EXERCISE DESCRIPTION -> In the listing below, how many lines contain the string "position"? Reply with the number alone.

SUPPLIED RECORDS ->
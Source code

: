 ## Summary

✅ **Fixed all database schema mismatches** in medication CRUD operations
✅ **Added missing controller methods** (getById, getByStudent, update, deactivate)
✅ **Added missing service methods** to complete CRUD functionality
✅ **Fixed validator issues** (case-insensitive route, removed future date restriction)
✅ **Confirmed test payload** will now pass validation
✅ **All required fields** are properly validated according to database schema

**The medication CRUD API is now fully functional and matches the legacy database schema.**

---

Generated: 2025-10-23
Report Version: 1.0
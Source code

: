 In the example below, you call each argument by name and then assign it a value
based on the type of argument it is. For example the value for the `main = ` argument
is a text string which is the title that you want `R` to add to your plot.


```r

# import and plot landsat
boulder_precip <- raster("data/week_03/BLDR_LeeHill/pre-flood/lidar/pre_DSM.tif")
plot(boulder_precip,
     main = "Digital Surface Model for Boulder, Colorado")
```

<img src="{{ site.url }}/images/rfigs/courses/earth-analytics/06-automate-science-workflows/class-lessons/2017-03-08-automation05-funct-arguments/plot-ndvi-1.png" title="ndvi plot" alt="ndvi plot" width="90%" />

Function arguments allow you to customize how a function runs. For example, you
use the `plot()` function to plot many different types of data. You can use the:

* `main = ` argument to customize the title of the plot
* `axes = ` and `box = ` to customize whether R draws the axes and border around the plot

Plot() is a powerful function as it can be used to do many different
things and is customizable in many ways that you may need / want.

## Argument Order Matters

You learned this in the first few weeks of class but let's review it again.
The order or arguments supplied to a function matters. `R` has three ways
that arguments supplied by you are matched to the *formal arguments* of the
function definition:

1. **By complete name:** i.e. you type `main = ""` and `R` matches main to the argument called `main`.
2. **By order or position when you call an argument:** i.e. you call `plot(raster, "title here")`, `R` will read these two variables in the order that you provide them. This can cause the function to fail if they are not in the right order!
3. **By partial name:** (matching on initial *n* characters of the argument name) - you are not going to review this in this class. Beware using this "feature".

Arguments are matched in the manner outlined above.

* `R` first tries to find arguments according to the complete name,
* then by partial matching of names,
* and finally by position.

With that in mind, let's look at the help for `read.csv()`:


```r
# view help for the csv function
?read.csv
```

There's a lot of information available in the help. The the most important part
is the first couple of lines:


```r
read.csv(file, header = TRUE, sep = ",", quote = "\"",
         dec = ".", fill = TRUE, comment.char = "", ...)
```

ANSWER FOR THIS EXERCISE -> 2